Forze dell’ordine mafia 2-0, la partita continua
FOGGIA – Sgominata banda di falsari a Foggia e 18 arresti per finalità mafiose nel Gargano. Duro colpo alla Sacra Corona Unita due punti in favore della legalità. Manette non solo per i nomi noti della criminalità organizzata ma anche per alcuni ‘insospettabili’. La palla però torna al centro.
Due grandi azioni compiute dalle nostre forze dell’ordine e tante altre di non meno valore utili ad affossare il mercato della droga, del furto e della ricettazione ma la partita non è mai chiusa.
Le pagine di cronaca dell’ultima settimana si sono riempite di orgoglio ma anche di domande: perché solo adesso si riesce a rispondere alla mafia in modo così determinante, è caduto quel muro di omertà che separava la Capitanata dalla giustizia, casi isolati o il lavoro proseguirà per la serenità dei foggiani?

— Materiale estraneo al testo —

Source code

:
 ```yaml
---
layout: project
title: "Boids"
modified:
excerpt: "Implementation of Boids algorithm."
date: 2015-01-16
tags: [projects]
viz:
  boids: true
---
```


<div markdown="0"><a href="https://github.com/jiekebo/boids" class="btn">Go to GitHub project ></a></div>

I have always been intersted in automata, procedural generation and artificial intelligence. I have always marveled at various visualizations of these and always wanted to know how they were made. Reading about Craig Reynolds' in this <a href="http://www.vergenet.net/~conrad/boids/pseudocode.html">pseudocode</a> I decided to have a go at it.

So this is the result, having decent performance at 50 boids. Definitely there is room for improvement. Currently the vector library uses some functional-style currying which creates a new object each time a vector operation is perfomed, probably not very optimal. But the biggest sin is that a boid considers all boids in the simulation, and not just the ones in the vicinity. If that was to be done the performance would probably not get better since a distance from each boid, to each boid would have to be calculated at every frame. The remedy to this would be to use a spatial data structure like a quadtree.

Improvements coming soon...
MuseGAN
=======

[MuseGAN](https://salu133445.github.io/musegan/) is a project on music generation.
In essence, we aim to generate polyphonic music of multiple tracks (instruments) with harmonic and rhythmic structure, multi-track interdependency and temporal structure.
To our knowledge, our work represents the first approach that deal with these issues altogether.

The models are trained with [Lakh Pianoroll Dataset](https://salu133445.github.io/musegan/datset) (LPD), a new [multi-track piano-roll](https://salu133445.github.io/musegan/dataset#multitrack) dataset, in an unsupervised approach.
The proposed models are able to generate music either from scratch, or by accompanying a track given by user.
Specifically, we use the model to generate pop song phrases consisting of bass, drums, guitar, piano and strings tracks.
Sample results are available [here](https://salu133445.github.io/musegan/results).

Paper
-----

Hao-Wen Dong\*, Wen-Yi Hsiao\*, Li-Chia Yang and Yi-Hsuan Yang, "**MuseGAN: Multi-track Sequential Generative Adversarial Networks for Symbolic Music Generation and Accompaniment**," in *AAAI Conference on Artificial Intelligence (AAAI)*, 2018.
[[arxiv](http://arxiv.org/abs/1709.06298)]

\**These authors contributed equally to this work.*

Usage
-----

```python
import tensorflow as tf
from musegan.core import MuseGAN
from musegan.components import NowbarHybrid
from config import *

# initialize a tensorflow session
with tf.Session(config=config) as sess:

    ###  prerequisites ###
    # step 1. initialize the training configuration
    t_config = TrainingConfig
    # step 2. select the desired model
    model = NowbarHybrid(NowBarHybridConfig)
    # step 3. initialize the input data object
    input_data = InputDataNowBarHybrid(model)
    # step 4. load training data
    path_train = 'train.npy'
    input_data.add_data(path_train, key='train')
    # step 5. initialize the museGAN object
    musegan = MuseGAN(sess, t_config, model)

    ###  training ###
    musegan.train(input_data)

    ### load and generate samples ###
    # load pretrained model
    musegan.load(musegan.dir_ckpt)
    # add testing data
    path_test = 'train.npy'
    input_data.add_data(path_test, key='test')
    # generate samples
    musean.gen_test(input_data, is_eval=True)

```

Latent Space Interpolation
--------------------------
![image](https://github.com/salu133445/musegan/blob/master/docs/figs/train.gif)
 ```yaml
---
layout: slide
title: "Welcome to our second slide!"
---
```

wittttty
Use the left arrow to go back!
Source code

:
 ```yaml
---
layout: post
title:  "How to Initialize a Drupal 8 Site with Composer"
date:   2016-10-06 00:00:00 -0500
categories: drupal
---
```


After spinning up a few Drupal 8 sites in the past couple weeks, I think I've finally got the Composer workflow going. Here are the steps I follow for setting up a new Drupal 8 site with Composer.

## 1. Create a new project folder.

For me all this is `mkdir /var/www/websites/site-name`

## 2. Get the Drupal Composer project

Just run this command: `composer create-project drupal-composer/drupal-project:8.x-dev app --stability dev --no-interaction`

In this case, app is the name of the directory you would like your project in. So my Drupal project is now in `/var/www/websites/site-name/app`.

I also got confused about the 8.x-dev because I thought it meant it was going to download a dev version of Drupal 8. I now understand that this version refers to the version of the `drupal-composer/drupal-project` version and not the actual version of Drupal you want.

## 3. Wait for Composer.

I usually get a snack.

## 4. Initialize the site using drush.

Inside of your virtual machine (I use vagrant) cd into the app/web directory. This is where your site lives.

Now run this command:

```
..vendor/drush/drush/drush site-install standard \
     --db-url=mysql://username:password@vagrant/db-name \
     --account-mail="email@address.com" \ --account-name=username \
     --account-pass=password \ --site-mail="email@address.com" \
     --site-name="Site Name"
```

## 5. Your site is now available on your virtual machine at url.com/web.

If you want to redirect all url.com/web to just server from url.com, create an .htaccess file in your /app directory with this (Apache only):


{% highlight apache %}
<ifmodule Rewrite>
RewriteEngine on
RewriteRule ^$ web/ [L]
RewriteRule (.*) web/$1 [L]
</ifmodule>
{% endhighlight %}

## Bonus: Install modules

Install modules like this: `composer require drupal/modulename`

Utopia pensare che la mafia possa essere definitivamente battuta, alcuni la definiscono ‘il cancro dello Stato’ altri ritengono che mafia e Stato siano sinonimi, due facce della stessa medaglia, e nessuno ricorda mai che nella partita tra forze dell’ordine e mafia gli arbitri siamo noi, noi i guardalinee, noi la tifoseria.
Non si potrà forse eliminare dal gioco la forte e radica squadra Sacra Corona Unita ma si può vincere una partita e poi un campionato e magari un altro perché la curva Sud possa esultare e sperare che i propri figli non cresceranno più in una visione distorta di bene e male.